··· Exercise inputs

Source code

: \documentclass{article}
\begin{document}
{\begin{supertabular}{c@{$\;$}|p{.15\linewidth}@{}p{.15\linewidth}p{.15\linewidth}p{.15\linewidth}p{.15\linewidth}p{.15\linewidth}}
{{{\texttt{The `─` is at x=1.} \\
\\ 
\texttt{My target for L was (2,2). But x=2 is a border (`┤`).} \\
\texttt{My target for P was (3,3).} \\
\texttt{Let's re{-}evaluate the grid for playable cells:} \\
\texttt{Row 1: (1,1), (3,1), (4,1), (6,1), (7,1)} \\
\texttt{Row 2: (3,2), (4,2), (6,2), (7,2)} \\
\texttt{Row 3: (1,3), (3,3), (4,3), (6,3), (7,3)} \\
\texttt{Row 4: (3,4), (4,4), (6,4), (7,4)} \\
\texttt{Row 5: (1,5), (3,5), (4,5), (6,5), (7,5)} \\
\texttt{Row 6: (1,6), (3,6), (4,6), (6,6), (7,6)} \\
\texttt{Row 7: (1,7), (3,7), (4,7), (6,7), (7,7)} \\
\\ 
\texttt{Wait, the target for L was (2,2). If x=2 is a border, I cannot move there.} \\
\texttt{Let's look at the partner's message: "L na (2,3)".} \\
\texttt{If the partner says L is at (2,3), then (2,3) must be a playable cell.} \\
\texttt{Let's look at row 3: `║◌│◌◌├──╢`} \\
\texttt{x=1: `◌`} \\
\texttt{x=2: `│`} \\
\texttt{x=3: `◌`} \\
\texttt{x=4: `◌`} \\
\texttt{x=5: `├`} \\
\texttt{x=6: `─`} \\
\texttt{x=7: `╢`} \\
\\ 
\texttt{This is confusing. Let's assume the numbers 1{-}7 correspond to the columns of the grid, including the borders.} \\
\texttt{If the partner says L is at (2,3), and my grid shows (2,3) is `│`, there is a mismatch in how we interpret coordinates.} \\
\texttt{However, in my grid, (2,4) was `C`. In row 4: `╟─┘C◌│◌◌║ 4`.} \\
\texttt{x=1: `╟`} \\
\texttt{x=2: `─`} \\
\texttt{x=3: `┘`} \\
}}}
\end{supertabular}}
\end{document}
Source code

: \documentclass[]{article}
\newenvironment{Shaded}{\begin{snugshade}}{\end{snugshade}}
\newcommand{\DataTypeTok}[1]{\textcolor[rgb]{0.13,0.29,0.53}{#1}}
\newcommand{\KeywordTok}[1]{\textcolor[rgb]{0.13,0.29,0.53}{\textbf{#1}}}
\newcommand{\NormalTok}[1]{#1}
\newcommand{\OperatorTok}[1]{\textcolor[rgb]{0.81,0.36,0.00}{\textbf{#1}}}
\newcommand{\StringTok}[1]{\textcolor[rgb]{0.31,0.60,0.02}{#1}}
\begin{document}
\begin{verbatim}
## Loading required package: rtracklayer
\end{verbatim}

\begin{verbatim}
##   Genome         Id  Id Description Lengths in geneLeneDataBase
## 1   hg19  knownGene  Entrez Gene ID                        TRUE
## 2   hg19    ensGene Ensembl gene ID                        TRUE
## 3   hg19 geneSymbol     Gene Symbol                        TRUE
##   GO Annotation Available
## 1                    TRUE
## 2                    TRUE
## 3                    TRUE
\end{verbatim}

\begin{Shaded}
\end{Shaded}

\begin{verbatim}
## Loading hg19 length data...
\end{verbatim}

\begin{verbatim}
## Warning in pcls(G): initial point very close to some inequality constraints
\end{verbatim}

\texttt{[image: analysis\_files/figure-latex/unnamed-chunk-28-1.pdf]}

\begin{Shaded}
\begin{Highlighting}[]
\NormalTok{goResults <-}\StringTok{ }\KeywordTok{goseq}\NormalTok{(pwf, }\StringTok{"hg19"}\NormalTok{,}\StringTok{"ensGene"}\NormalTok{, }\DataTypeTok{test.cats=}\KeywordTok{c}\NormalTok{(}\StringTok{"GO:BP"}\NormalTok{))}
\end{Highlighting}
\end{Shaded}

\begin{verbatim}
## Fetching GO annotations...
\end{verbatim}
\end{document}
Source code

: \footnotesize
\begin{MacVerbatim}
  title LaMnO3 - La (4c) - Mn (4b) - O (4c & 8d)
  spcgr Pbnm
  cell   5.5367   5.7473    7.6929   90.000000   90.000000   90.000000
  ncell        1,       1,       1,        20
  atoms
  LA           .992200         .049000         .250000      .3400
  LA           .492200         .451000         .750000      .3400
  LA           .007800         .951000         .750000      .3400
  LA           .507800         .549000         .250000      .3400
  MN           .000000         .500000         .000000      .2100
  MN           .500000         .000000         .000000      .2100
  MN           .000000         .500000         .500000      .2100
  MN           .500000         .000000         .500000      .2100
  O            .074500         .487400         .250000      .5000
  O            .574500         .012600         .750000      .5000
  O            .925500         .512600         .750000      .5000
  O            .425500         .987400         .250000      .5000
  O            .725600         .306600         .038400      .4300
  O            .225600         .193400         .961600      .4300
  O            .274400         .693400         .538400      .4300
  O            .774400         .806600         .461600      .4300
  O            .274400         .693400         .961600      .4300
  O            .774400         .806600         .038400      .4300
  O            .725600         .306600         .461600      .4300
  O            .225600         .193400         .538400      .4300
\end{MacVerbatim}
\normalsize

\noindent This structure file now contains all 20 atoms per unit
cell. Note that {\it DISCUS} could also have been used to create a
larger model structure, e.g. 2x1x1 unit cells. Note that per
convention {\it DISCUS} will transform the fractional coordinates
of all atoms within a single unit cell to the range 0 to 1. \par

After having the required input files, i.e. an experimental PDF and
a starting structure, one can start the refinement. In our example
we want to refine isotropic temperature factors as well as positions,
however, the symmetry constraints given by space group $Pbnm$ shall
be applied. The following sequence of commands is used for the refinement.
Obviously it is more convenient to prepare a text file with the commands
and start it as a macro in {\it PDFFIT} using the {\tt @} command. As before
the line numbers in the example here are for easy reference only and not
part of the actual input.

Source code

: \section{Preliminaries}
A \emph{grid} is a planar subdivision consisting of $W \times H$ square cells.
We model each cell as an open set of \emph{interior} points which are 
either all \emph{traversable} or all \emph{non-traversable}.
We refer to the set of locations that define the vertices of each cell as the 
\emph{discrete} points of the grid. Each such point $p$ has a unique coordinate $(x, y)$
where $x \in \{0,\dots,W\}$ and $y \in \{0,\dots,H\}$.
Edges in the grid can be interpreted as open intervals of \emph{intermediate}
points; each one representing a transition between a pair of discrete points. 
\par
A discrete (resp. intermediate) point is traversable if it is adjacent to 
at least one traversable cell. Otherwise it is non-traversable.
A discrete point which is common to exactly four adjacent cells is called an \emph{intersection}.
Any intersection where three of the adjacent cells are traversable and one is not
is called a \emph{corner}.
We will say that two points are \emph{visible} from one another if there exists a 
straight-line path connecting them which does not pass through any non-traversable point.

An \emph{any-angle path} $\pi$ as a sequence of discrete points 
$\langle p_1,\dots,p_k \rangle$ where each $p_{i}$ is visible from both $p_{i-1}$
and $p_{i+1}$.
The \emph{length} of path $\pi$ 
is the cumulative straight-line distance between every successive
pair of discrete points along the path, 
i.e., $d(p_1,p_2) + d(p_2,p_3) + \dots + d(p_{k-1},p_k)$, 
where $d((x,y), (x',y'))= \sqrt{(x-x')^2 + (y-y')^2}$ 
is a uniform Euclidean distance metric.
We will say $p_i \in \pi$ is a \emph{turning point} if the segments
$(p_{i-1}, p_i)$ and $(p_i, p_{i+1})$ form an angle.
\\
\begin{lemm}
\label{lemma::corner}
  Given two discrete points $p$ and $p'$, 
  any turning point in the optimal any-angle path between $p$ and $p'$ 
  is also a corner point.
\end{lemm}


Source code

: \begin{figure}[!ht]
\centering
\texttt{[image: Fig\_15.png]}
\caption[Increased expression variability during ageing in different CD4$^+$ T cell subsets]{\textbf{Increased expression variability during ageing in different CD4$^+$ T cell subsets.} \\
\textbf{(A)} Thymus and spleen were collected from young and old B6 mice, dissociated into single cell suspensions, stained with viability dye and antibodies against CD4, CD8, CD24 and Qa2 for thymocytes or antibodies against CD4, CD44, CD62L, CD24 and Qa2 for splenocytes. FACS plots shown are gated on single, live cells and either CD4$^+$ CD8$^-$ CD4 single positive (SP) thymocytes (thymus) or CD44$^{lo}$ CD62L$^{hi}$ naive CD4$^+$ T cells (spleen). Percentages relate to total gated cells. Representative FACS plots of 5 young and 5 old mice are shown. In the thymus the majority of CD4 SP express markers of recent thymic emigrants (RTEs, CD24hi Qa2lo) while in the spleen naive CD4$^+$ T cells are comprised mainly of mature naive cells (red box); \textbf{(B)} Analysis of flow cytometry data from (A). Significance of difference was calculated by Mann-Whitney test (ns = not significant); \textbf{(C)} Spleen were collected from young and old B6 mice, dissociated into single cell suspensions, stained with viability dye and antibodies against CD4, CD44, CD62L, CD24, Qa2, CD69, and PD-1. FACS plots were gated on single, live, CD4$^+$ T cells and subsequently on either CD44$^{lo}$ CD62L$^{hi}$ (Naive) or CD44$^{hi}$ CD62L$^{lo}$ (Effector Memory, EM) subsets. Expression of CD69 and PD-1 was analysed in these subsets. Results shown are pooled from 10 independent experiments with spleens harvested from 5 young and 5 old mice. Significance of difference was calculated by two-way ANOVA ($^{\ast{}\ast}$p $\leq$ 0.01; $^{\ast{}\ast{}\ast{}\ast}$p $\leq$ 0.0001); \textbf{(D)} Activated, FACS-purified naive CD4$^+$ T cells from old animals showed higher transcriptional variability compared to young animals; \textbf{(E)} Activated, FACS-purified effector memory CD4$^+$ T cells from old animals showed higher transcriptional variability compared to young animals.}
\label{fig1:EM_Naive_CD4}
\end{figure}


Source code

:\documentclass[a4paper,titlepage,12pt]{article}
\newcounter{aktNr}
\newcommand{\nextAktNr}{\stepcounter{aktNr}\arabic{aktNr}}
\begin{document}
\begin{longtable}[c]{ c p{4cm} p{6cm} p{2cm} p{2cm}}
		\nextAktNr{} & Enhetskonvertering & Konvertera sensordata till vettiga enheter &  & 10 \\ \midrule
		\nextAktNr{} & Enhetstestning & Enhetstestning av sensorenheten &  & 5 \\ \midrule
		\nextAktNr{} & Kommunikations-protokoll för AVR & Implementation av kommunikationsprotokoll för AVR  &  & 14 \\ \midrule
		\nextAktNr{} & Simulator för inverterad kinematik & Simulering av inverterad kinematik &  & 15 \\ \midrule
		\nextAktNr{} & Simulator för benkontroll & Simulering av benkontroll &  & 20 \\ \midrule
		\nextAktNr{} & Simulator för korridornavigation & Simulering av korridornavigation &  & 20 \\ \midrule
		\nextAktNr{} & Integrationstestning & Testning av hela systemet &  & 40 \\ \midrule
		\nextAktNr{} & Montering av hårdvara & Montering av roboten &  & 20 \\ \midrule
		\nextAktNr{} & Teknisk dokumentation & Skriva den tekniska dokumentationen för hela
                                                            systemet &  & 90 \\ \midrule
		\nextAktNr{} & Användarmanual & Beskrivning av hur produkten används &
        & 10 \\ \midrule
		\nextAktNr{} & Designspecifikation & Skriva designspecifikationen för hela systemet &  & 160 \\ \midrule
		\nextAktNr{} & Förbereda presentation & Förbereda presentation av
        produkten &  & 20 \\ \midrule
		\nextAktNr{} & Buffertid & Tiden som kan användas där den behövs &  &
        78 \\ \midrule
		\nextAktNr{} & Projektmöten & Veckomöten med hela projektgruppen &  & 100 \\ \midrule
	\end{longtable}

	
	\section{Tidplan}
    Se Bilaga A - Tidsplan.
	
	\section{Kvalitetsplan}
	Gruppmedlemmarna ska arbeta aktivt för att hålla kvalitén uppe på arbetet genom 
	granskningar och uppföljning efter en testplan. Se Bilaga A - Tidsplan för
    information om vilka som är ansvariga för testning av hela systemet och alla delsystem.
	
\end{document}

······

• Problem to solve:
Please reproduce, word for word, every line from the line with "information om vilka" to the final line above, including both ends.

• Result of this exercise:
    information om vilka som är ansvariga för testning av hela systemet och alla delsystem.
	
\end{document}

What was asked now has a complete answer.